El concepto resonó porque describe algo que muchos developers hacen ya. Y aquí está el problema.

Cuándo el vibe coding tiene sentido

Hay contextos donde aceptar código sin entenderlo completamente es una decisión razonable:

Prototipado desechable: Si estás construyendo algo que vas a tirar, la calidad del código no importa mucho. Un prototipo para validar una idea puede construirse rápido con IA aunque el código resultante sea difícil de mantener.

Configuración de herramientas que no tocas más: Un script de CI/CD, una configuración de webpack, un Dockerfile. Si funciona y no necesitas modificarlo, el nivel de comprensión no tiene que ser total.

Dominio completamente nuevo para una tarea puntual: Si necesitas generar un PDF en Python y nunca has tocado la librería, aceptar el ejemplo del modelo y verificar que hace lo que necesitas es eficiente.

Donde el vibe coding se convierte en deuda

El problema aparece cuando el vibe coding se aplica al código que importa: el que va a producción, el que tiene que mantenerse, el que maneja datos sensibles, el que otros desarrolladores van a modificar.

Bugs de seguridad ocultos: Los LLMs generan código con vulnerabilidades. SQL injection, XSS, manejo incorrecto de autenticación. Si no entiendes el código, no detectas las vulnerabilidades.
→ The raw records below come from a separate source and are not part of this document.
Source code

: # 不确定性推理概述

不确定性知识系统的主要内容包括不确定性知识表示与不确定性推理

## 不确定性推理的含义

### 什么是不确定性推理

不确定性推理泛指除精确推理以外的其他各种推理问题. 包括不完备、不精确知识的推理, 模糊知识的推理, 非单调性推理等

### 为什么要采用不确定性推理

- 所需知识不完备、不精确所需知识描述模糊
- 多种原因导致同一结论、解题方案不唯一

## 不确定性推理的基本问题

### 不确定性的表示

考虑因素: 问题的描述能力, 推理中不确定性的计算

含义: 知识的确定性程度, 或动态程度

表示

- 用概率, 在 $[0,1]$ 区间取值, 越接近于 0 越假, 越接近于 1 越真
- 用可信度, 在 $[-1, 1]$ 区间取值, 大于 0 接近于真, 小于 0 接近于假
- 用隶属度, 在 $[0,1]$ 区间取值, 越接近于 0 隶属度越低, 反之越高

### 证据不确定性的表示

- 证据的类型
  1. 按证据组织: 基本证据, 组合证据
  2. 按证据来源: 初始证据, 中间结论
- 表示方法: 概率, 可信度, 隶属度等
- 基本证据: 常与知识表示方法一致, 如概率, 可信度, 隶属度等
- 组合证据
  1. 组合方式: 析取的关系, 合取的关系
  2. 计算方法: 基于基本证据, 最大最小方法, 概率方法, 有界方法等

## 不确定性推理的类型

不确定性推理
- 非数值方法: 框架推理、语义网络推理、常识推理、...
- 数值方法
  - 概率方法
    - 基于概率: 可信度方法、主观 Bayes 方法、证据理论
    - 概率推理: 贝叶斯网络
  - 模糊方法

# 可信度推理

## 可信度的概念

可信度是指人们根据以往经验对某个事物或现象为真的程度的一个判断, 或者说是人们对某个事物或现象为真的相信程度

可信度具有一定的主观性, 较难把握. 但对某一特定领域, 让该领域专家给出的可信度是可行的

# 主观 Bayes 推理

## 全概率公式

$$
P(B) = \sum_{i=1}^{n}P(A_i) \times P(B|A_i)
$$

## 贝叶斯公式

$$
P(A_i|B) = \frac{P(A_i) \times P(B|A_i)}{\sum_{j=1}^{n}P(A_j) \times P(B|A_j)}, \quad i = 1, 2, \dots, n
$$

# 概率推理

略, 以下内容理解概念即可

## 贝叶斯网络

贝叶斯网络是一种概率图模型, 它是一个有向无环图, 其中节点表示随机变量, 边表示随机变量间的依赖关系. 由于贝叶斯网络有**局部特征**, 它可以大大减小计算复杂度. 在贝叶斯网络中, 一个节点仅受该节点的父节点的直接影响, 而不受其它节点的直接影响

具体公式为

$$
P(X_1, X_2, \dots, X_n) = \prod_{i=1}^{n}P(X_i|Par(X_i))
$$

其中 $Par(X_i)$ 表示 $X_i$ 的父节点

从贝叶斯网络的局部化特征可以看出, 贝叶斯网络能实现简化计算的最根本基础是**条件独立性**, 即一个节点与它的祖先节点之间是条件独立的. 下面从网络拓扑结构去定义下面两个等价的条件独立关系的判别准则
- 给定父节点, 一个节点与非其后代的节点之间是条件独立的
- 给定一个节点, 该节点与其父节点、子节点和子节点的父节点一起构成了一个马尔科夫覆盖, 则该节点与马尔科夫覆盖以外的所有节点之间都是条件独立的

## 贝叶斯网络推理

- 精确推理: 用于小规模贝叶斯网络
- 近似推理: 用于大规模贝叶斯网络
Deuda técnica que no ves: El código generado por IA a menudo es funcional pero estructuralmente incorrecto para el contexto específico: usa patrones inadecuados, duplica lógica que ya existe, ignora abstracciones establecidas en el codebase.

Bugs que no puedes debuggear: Cuando algo falla en producción, necesitas entender el código. Si lo aceptaste sin entenderlo, el debugging se convierte en pedir más vibe al modelo, que puede introducir nuevos problemas.

La pregunta que importa

Antes de aceptar código generado por IA, la pregunta a hacerse es: “¿Podría yo explicar qué hace este código y por qué toma estas decisiones específicas?”

Si la respuesta es no, hay dos opciones: dedicar el tiempo a entenderlo antes de integrarlo, o no usarlo. El camino de en medio —incluirlo sin entenderlo porque “parece funcionar”— es el que genera los problemas.

La IA es una herramienta de amplificación. Amplifica la productividad del desarrollador que entiende lo que hace. También amplifica el daño del que no.